If the structured database includes data items organized as records in relations according to a data dictionary, then selection may be accomplished by providing a supplemental data dictionary which identifies the selected records or tables. In
this case, the indexing step only indexes records and tables that are identified by the supplemental data dictionary. A data dictionary may also be used to identify selected data items for binary-only relational databases that have no accessible data
dictionary and for non-relational databases.
Indexing may be accomplished by providing to a keyword search engine indexing agent both the textual representation of each selected item's data and the selected item's location identifier. The indexing agent produces an index that associates
keywords with resource locators, and each resource locator includes a textual representation of a data item location identifier. Suitable indexing agents include web crawlers, indexing "bots", and other text indexing tools. Suitable resource locators
include URLs, hot links, file paths, and distinguished names, object class names, table names, and primary database key values, among others.
Users provide keywords to a search engine interface in a system according to the invention. The system uses the index to obtain a resource locator that is associated with the keyword. The resource locator is used to retrieve the item's current
data from the structured database, using SQL queries or other structured database retrieval mechanisms. A document containing the retrieved data, such as a web page, is then generated and provided to the user.
The invention bridges a gap between loosely structured textual keyword search information technologies, on the one hand, and highly structured relational/hierarchical query language search database technologies, on the other.
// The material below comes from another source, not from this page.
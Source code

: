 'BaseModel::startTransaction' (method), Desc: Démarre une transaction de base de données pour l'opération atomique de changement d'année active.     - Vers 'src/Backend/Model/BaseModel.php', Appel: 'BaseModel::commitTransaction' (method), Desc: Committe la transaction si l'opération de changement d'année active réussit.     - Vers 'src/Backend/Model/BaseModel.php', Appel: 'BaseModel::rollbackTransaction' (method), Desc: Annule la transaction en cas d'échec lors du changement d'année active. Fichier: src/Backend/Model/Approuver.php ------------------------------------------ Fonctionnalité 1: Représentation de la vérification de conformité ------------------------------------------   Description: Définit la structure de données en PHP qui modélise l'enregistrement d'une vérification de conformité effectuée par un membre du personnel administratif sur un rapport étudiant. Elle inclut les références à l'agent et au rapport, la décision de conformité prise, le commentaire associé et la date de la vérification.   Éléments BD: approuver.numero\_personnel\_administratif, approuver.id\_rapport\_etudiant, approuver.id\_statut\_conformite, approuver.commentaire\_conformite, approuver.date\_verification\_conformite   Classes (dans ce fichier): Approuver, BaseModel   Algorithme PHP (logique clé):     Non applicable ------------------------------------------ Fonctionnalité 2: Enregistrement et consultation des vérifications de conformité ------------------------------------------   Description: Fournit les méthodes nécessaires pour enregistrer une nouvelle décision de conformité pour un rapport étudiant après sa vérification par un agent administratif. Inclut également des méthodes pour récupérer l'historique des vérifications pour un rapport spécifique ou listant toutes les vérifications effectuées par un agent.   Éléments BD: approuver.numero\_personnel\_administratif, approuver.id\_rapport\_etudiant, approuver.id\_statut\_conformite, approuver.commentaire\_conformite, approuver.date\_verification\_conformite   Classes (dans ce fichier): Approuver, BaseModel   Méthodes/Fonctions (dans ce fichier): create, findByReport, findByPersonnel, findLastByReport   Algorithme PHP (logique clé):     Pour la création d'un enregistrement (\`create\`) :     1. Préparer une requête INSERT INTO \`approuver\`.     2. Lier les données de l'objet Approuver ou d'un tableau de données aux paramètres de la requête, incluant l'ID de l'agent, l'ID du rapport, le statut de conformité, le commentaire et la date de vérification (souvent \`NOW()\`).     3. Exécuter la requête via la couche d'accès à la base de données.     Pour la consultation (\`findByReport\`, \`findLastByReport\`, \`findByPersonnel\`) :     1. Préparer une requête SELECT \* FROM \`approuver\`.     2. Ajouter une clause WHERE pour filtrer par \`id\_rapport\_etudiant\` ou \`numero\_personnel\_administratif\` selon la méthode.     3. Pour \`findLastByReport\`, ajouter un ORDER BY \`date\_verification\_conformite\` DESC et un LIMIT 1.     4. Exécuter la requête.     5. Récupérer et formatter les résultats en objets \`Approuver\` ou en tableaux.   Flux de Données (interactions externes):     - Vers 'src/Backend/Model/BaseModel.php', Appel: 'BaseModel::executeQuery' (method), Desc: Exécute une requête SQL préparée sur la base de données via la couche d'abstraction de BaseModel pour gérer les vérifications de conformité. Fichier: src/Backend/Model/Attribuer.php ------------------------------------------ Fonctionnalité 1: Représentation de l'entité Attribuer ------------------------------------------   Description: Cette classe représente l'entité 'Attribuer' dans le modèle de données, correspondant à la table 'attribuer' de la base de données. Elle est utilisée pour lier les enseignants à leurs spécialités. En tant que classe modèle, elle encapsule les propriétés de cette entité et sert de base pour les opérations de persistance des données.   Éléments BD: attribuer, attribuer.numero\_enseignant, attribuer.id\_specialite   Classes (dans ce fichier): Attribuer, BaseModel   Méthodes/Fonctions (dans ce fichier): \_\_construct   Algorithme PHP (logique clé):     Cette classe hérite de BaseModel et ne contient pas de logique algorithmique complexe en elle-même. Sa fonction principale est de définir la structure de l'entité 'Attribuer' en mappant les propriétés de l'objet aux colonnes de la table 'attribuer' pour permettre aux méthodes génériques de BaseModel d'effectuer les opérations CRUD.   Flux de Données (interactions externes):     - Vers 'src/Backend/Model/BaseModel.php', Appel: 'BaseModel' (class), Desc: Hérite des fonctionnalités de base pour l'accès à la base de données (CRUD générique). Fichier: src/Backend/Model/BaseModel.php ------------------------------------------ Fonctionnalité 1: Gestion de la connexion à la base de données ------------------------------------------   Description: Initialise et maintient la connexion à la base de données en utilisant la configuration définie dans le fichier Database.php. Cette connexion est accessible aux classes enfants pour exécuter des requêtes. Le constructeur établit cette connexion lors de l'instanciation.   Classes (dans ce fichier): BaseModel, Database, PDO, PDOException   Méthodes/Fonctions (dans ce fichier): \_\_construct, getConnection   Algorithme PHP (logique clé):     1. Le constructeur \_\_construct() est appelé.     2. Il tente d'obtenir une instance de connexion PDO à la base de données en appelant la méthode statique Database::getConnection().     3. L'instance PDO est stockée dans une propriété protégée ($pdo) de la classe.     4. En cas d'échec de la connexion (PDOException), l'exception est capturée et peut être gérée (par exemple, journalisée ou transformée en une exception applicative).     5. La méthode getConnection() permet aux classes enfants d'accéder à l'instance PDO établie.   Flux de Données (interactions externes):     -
Web pages on the
Internet or on an intranet are effective for textual information that is relatively static and unstructured, such as press releases, user guides, policy statements, and procedure manuals. Other information, such as availability, pricing, performance and
planning records, is more dynamic and has traditionally been maintained in highly structured databases such as relational or object-oriented databases.
The invention makes it possible to use a single search method--keyword searching--to locate and retrieve desired information from different types of information sources. In particular, the invention makes it possible to publish selected portions
of a relational database in a manner that allows users to retrieve relational data without knowing details of the database's internal organization. Other features and advantages of the present invention will become more fully apparent through the
following description.
BRIEF DESCRIPTION OF THE DRAWINGS
To illustrate the manner in which the advantages and features of the invention are obtained, a more particular description of the invention will be given with reference to the attached drawings. These drawings only illustrate selected aspects of
the invention and thus do not limit the invention's scope. In the drawings:
FIG. 1 is a diagram illustrating one of many networks suitable for use according to the present invention.
FIG. 2 is a block diagram further illustrating components of the network shown in FIG. 1 and other suitable systems according to the invention.
FIG. 3 is a flowchart illustrating methods of the present invention.
FIG. 4 is a data flow diagram illustrating components and methods of the present invention.
DETAILED DESCRIPTION OF THE PREFERRED EMBODIMENTS
The present invention relates to a method and system for assisting keyword searches of highly structured data. Before detailing the architecture of methods and systems according to the invention, the meaning of several important terms is
clarified. Specific examples are given to illustrate aspects of the invention, but those of skill in the art will understand that other examples may also fall within the meaning of the terms used. Some terms are also defined, either explicitly or
implicitly, elsewhere herein.
Terminology
As used here, a "keyword" search is a pattern-matching search which tries to locate instances of digital data using a key word or phrase. Many conventional web search engines support keyword searches. Keywords may contain wildcards. For
instance, if the question mark is used as a wildcard capable of matching any single character and the asterisk is used as a wildcard capable of matching any zero or more characters, then the keyword "b?t*" would match the words "bat", "bet", "bit",
"bot", "but", "battle", "bitten", and "butane", among others. In some cases keywords may also contain regular expressions, such as the regular expressions used in the familiar lexical analysis program lex or the familiar text editors emacs and vi. A
keyword may contain smaller keywords connected by operators such as AND and OR.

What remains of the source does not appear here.